It seemed like after so much effort on herself bringing no lasting change in opinion of herself, that everything around her had to line up to the chopping block. 
During all of this, imagine how simple it must have seemed as the other man, to capture her attention with a few affectionate words. After a decade of being a good man to my wife, she ended up hating me and turning me into "the" problem in her life.

I read some of the posts here and just about every woman's post I read seems so drastically different than this ALIEN I must have been with. If half of what was being done in love towards some of their husbands, was ever shown towards me.... 
Well, lets just say that I probably would have had something to believe in. 

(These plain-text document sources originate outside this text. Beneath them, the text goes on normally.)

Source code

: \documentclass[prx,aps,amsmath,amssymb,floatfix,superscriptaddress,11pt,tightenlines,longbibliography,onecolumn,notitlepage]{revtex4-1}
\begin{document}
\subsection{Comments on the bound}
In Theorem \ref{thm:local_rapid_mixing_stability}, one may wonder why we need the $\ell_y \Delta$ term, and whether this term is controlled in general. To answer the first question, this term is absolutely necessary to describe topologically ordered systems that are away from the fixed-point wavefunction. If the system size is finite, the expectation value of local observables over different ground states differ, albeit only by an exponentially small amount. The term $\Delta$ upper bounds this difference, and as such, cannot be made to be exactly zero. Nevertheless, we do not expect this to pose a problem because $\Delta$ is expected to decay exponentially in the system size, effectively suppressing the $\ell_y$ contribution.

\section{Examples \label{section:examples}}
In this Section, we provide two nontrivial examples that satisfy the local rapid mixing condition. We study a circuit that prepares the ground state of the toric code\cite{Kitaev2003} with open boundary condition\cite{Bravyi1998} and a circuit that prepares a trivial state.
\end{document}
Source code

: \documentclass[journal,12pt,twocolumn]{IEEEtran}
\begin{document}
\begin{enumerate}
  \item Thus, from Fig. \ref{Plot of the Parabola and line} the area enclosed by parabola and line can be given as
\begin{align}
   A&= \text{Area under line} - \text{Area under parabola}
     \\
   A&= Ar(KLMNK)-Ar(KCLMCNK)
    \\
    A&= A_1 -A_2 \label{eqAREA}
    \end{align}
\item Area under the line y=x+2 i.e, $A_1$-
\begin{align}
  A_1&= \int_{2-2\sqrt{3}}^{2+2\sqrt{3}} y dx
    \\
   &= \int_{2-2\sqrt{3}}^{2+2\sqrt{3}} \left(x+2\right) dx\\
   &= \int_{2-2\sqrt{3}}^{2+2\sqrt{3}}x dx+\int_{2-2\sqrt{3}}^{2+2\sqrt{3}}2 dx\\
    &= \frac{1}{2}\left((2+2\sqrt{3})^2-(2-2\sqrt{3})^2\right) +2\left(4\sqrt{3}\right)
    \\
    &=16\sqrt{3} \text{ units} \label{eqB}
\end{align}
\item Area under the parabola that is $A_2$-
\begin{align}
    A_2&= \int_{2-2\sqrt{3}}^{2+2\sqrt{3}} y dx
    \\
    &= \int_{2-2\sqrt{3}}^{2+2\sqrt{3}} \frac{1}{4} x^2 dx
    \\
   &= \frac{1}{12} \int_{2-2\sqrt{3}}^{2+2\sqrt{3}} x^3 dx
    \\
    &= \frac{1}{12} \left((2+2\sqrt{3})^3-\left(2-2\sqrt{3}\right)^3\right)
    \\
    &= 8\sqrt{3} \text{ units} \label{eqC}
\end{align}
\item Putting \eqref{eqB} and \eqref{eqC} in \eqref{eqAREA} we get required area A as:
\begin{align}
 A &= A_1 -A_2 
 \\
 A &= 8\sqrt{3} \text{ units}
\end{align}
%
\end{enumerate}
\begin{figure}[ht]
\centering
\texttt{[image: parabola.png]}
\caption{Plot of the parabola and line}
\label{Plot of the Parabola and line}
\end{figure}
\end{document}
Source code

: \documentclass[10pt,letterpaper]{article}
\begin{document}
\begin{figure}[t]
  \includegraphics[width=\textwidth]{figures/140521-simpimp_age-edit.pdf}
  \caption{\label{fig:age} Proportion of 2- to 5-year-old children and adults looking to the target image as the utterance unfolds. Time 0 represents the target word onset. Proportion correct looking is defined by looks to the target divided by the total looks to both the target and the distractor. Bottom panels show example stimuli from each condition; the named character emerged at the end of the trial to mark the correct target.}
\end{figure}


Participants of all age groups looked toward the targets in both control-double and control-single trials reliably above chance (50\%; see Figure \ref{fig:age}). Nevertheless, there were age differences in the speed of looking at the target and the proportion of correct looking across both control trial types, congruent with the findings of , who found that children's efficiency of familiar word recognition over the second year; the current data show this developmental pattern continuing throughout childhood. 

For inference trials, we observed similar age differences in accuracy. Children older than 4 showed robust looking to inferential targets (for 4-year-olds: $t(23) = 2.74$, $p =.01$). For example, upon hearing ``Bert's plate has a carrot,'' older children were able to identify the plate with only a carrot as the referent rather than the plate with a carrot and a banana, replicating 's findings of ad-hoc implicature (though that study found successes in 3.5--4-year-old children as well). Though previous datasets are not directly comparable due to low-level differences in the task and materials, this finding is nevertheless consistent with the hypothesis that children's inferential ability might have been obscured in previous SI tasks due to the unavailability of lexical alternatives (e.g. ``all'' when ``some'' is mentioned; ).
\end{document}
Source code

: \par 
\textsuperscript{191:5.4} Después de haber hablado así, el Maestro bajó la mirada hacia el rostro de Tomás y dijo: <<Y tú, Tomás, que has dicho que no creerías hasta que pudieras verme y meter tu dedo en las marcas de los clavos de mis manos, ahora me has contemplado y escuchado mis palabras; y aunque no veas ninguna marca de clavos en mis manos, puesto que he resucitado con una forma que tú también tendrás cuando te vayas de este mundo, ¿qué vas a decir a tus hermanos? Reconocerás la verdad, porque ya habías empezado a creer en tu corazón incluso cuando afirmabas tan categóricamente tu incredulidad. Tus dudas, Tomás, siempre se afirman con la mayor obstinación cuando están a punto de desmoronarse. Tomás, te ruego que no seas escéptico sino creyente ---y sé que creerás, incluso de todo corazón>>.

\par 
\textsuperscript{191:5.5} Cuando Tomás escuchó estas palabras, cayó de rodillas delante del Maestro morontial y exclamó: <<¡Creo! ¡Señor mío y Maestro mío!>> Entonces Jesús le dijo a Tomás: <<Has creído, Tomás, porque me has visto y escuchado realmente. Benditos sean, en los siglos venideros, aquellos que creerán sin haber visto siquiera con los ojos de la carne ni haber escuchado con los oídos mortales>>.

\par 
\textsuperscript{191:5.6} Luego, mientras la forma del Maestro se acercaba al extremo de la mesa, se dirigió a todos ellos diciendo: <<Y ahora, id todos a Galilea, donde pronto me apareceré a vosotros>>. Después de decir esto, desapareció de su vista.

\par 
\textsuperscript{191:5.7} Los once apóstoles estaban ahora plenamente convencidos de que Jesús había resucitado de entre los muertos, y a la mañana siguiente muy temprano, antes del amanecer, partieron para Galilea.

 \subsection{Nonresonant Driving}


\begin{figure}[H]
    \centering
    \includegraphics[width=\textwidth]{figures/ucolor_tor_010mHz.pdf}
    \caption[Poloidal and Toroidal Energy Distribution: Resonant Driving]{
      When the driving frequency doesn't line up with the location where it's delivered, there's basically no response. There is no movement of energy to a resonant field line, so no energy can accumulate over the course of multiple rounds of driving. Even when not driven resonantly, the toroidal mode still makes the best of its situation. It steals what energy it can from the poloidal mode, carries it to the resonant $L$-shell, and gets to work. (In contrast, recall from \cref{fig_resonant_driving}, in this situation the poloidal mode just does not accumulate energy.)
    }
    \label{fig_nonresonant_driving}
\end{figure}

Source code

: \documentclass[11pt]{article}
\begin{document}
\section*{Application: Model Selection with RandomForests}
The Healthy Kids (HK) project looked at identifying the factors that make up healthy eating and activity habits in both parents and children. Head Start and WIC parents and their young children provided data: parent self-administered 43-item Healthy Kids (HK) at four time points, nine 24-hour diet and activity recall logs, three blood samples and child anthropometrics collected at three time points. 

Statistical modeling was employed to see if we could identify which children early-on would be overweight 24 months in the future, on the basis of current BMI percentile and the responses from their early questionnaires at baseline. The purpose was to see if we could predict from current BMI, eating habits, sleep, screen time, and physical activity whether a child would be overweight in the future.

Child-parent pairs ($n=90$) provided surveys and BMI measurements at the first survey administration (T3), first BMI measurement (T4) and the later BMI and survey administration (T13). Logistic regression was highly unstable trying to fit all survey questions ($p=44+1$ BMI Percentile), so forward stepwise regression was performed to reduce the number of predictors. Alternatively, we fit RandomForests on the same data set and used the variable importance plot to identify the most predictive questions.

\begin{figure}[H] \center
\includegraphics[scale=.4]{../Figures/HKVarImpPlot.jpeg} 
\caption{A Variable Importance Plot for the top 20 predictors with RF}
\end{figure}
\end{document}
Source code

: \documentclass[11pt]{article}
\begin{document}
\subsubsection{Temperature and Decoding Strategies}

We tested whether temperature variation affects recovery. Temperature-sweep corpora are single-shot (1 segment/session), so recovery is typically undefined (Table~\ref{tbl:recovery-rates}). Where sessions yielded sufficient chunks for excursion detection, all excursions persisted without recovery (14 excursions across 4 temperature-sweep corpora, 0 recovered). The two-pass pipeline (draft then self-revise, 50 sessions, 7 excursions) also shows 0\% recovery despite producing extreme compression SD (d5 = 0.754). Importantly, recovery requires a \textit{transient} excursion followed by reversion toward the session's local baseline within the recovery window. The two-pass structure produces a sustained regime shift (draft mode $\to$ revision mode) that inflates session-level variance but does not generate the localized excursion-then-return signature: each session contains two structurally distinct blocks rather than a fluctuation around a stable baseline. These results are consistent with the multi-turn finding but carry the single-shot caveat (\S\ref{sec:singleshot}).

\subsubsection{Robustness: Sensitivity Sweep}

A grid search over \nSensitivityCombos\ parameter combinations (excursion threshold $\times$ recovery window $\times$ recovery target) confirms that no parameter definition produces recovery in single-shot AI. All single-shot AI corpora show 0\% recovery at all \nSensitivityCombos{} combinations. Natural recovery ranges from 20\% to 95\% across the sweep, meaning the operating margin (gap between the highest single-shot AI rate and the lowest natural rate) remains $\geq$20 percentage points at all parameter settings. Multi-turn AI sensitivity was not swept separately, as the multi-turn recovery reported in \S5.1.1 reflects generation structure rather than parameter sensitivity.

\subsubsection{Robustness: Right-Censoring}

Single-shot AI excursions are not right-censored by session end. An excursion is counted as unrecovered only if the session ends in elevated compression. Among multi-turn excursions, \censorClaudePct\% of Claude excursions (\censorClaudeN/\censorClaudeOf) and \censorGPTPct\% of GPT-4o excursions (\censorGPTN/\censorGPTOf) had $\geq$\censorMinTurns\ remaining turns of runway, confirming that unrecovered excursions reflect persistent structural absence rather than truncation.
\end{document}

You give a lot of yourself away in a marriage, especially to someone with something emotionally wrong with them. Its a race that will never be won, as you will find yourself not even a participant after awhile. Despite your shining armor you will be regarded as a beggar in rags, when you listen to the reasons why she cannot offer any affection, and then find out you whine too much about a life without sex or affection....

I feel like I dumped so much of the good of what I was into her, and the outcome has given me a real skepticism towards the value of it. It seems I would only open myself to further bullsh!t if I were to waste efforts on anyone new. I sometimes dont know what to believe, and dont have a lot of faith in the "finding someone right for you" statement.

I find that much of this was my own fault for thinking I knew what was supposed to be in a relationship rather than addressing what was. Why couldnt my wife been loving towards me? Why did she not desire me anymore after so much time? Do people really just tire of the whole intimacy thing after so many years together? It seems there is plenty of evidence to the contrary.. 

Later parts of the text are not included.